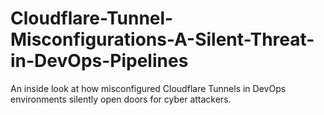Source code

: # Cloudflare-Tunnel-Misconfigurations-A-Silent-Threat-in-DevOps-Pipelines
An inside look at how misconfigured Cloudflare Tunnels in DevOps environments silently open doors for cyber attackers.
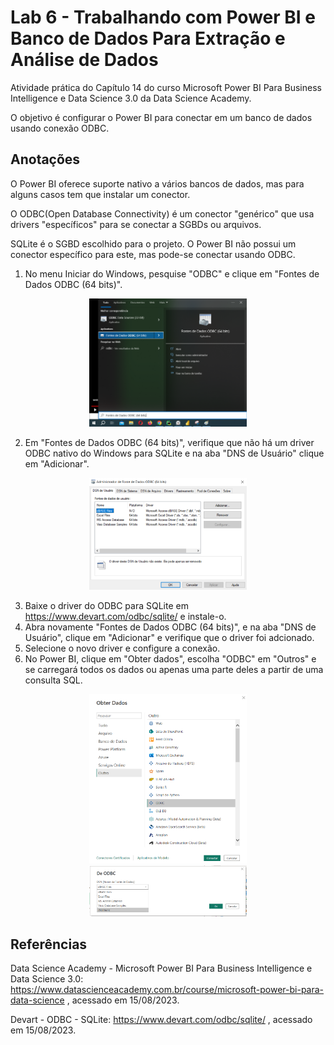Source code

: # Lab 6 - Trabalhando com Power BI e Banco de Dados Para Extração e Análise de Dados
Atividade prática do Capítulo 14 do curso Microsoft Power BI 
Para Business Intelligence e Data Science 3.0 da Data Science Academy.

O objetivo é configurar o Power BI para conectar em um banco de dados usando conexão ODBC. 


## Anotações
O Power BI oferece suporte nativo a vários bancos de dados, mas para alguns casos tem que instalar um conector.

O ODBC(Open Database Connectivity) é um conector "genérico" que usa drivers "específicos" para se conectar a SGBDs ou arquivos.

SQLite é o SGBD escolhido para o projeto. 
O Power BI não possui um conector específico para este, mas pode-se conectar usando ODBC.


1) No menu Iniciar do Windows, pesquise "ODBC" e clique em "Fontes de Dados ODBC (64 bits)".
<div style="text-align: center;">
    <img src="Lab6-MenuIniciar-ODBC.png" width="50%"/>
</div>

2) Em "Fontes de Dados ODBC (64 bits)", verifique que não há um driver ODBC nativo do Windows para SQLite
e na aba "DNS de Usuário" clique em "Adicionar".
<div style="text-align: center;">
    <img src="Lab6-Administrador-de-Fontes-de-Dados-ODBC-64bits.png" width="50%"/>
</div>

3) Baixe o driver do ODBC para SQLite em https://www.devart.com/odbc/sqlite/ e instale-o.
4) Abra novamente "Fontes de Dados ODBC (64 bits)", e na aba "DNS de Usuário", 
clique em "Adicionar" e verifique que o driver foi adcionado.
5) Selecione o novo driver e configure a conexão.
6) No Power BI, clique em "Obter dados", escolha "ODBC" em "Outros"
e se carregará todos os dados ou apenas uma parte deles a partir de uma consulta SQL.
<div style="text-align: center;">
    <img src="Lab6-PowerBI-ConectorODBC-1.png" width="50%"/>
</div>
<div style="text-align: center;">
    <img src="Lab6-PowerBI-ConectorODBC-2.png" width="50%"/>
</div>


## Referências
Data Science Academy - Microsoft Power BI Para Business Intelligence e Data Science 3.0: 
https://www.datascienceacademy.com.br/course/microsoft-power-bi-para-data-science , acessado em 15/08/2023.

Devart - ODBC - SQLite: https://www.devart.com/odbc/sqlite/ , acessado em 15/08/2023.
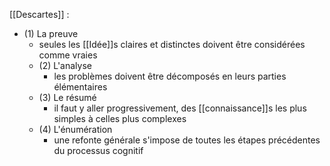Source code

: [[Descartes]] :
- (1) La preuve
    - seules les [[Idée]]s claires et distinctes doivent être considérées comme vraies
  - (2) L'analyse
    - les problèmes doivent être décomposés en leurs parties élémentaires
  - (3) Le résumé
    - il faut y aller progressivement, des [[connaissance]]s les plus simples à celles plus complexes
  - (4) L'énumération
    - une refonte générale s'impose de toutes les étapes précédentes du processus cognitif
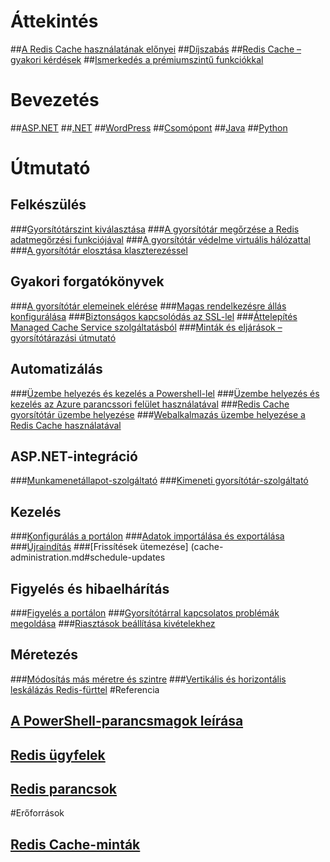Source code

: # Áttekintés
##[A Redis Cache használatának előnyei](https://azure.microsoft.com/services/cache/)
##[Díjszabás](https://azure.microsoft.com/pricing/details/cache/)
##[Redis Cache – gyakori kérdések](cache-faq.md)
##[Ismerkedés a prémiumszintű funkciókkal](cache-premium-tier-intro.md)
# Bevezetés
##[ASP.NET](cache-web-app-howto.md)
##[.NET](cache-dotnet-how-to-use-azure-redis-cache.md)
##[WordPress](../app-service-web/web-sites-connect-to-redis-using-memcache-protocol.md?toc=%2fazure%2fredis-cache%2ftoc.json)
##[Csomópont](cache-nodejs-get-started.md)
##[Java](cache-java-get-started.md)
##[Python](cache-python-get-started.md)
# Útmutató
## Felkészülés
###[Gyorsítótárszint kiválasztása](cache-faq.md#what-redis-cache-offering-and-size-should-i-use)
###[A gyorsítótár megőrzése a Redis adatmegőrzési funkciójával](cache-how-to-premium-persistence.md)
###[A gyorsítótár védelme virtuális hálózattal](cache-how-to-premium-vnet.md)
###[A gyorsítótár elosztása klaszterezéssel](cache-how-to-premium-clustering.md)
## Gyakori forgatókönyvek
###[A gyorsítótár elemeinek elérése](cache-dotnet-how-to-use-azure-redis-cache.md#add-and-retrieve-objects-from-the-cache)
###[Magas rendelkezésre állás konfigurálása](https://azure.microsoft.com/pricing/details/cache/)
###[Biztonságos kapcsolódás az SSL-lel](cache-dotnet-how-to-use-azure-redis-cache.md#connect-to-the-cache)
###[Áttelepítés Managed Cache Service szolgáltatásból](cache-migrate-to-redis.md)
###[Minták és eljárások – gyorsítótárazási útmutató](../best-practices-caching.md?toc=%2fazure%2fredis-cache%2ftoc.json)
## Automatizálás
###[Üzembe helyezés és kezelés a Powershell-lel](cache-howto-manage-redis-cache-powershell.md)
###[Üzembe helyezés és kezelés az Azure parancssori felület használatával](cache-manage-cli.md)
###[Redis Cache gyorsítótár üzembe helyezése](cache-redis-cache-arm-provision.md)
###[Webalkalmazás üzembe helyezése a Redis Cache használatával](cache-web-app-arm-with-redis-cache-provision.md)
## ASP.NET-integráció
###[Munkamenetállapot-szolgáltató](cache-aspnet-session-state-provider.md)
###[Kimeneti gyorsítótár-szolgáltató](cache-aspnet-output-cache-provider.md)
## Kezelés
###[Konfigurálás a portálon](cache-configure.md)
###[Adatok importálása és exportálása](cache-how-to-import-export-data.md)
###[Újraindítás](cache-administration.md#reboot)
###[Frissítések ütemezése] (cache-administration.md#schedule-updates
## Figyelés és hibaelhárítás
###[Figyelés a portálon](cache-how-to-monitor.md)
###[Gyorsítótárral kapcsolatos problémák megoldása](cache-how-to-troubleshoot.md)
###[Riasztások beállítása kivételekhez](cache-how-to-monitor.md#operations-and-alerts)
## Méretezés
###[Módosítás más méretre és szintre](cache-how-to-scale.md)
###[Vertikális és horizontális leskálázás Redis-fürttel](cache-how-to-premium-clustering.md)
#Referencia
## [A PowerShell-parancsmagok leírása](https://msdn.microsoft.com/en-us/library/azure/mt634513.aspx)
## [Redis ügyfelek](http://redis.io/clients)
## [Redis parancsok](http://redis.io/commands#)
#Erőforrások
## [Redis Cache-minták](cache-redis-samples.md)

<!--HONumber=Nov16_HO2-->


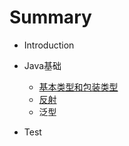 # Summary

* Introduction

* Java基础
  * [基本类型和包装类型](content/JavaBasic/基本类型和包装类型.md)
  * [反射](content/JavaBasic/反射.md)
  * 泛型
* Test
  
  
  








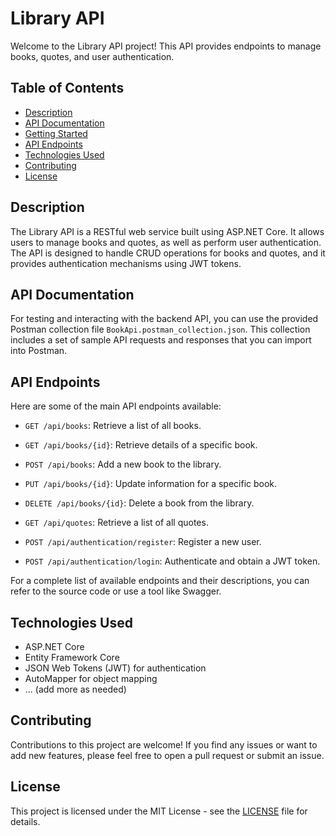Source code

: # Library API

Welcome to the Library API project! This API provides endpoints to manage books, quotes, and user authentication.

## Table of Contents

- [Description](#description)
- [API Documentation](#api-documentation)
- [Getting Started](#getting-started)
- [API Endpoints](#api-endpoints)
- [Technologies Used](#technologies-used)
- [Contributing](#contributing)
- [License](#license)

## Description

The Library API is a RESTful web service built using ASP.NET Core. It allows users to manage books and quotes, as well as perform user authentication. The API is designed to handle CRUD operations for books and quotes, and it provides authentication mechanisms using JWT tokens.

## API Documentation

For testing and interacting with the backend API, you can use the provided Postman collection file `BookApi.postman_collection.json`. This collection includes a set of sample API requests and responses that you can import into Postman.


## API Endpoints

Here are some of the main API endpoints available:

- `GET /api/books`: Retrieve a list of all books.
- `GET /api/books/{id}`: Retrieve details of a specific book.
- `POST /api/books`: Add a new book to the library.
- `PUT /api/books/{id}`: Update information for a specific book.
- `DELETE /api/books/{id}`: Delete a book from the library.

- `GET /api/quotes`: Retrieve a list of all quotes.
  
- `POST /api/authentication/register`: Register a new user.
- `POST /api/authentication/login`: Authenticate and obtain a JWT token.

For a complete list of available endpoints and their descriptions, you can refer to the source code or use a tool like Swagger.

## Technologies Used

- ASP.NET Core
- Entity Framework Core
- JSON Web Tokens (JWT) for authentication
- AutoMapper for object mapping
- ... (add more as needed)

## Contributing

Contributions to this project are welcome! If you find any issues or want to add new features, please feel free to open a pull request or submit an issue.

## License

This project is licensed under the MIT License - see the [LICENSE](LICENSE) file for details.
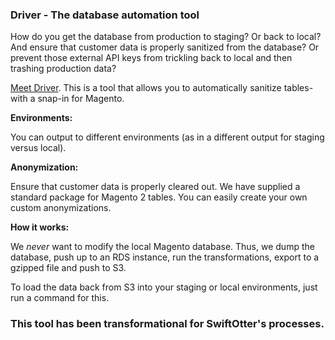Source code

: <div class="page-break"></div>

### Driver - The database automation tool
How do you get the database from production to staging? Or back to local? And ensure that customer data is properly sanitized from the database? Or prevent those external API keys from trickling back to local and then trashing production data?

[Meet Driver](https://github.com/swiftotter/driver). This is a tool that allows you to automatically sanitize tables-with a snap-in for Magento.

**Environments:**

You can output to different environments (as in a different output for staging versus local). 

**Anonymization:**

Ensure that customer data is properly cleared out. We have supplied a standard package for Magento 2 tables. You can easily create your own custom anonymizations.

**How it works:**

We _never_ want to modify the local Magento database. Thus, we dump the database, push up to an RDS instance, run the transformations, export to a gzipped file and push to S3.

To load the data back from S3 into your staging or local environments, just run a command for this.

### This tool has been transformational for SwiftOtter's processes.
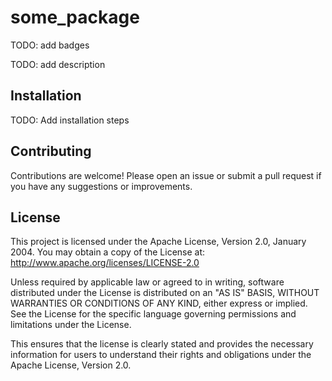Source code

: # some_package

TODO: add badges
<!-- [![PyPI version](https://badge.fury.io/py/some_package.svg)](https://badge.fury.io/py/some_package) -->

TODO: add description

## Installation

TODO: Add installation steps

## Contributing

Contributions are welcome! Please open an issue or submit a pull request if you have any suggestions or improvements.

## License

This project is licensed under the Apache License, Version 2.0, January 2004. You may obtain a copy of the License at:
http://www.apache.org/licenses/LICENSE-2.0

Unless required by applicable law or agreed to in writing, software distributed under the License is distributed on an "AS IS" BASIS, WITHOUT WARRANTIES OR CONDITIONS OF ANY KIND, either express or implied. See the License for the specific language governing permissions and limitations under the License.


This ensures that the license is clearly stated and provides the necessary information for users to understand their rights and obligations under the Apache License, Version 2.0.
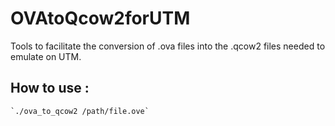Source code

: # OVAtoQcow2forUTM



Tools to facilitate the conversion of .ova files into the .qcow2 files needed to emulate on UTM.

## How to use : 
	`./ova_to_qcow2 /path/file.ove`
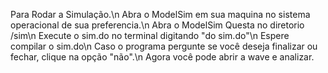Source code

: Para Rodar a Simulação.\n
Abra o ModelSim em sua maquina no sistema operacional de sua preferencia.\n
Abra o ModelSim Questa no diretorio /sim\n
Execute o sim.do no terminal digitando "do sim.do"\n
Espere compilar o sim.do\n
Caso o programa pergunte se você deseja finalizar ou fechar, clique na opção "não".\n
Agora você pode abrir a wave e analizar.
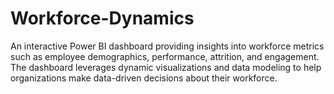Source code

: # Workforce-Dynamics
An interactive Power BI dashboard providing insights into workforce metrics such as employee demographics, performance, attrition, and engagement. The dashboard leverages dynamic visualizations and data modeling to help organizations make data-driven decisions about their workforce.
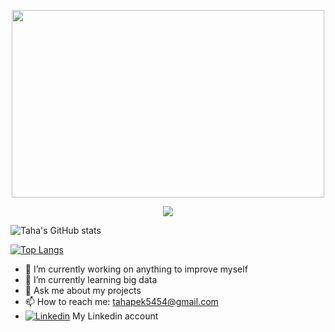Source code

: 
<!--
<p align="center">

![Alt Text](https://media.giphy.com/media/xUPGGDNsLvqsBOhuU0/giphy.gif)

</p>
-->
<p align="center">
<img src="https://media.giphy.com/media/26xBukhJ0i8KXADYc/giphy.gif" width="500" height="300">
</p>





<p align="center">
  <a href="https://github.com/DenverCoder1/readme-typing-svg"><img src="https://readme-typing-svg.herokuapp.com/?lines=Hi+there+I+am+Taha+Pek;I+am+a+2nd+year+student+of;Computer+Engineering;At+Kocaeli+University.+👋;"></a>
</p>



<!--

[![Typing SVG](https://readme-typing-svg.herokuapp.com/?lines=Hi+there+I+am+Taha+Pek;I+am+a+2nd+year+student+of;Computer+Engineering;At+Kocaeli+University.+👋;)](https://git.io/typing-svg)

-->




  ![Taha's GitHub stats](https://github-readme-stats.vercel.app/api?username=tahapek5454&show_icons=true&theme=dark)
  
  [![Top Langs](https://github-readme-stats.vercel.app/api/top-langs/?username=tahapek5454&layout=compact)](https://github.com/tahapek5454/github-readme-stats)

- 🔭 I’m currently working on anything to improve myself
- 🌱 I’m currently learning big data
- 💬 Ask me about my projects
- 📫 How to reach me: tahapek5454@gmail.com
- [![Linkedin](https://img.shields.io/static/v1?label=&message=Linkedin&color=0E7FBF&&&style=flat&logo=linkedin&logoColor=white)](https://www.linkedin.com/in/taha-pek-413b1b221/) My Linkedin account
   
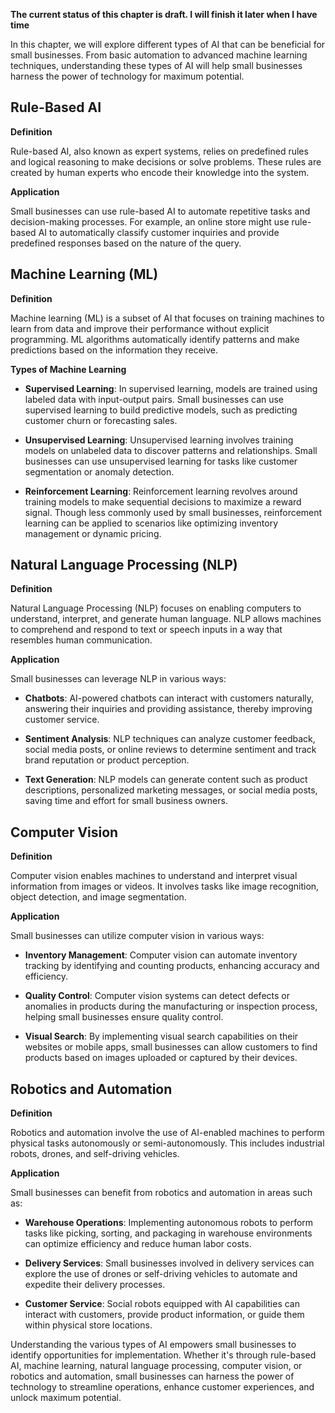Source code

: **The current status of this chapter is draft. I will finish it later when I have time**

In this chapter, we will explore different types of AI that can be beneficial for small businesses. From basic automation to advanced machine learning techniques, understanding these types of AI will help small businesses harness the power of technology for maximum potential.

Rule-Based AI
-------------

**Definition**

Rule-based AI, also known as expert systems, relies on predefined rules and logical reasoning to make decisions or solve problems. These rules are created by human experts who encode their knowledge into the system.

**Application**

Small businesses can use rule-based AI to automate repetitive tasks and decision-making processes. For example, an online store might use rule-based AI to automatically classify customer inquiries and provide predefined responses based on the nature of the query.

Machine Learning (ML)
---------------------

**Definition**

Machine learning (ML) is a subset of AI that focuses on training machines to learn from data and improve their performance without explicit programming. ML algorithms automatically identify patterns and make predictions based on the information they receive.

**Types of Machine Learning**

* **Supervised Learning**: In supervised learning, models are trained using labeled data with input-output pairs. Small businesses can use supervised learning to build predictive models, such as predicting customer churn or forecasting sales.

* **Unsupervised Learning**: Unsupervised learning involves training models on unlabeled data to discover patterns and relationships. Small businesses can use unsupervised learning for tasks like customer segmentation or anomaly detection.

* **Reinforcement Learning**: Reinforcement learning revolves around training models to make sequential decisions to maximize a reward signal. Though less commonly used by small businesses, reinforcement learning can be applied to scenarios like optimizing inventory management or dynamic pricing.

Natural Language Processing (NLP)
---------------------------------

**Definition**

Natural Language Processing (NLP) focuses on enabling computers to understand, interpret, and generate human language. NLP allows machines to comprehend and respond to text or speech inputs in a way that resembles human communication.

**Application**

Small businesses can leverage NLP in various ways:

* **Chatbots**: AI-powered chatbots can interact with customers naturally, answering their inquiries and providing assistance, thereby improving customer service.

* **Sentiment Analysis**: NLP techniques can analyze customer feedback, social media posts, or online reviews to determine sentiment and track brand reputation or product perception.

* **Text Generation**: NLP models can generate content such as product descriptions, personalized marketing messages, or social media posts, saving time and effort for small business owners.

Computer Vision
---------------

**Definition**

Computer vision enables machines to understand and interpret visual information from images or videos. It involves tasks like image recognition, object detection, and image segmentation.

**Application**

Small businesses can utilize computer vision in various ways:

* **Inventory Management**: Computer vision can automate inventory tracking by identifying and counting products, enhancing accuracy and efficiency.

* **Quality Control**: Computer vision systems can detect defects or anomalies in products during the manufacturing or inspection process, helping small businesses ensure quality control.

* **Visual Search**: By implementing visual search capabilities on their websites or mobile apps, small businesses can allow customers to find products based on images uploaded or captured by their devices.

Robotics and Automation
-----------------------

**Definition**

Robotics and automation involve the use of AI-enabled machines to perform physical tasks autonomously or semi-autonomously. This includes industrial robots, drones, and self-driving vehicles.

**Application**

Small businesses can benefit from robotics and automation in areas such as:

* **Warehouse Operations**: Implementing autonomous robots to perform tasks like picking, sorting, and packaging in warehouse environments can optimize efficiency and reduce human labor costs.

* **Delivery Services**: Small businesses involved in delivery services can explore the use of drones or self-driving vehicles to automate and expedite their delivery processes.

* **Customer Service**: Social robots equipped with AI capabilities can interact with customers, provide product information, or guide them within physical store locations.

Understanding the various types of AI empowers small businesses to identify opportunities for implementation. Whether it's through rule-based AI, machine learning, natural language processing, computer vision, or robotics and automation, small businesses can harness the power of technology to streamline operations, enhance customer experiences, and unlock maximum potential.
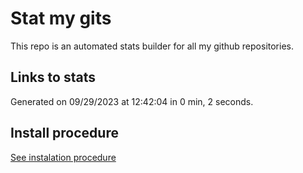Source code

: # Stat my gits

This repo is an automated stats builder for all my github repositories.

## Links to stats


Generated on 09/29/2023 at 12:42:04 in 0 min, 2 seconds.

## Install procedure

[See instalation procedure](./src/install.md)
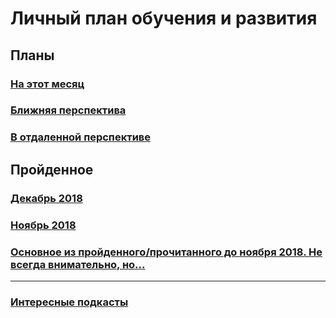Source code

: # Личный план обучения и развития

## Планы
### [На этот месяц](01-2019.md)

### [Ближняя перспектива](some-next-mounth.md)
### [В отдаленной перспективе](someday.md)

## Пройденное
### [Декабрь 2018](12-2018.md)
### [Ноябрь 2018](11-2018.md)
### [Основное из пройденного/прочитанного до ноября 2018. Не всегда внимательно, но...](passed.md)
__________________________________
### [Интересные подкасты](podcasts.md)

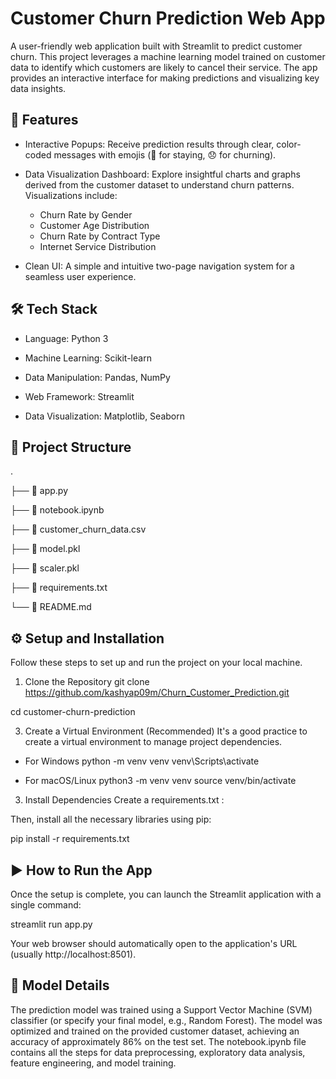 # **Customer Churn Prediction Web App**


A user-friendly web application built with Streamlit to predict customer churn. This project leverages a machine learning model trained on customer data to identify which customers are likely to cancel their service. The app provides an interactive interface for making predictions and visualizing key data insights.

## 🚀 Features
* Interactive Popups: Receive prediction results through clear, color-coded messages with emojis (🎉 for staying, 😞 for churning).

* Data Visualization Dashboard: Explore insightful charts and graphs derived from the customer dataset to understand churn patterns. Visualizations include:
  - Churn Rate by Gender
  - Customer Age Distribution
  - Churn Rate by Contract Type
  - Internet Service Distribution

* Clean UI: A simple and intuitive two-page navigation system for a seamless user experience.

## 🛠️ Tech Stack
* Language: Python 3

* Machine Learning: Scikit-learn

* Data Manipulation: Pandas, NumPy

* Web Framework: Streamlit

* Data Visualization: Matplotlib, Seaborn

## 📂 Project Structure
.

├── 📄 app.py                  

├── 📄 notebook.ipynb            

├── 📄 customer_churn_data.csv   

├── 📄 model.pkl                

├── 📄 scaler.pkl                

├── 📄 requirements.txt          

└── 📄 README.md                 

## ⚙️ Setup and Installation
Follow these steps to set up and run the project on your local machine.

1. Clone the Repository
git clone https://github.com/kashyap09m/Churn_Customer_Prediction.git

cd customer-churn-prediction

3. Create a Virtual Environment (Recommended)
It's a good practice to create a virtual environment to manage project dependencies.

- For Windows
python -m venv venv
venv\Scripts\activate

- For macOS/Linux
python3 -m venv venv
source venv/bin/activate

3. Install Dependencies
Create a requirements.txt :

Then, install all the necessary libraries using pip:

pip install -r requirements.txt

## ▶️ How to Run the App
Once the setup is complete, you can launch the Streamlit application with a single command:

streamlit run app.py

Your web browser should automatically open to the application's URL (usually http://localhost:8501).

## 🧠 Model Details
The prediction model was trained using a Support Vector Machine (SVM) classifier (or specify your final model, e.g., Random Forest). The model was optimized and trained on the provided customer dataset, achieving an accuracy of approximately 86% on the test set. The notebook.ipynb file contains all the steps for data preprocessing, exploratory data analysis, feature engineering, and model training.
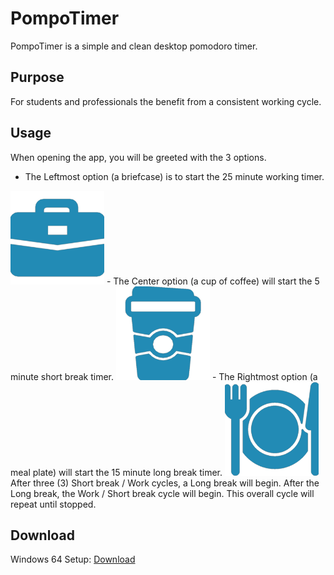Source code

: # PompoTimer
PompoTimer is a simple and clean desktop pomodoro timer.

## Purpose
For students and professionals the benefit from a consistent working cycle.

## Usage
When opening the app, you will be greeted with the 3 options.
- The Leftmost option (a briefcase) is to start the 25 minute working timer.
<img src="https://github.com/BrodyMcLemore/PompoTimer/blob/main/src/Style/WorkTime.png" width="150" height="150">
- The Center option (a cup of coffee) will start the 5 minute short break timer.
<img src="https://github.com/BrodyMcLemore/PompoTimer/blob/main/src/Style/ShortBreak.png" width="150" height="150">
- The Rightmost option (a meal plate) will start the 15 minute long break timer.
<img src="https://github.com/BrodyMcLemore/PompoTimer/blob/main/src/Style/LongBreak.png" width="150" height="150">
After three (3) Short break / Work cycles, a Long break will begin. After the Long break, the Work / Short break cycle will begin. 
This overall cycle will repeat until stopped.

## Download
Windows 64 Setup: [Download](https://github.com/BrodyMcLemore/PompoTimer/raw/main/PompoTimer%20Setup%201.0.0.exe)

········

What you return should be only the exact lines from the top of the entries through the line with "Atividade prática do", minus the pictures.

Exercise result
Source code

: # Cloudflare-Tunnel-Misconfigurations-A-Silent-Threat-in-DevOps-Pipelines
An inside look at how misconfigured Cloudflare Tunnels in DevOps environments silently open doors for cyber attackers.
Source code

: # Lab 6 - Trabalhando com Power BI e Banco de Dados Para Extração e Análise de Dados
Atividade prática do Capítulo 14 do curso Microsoft Power BI 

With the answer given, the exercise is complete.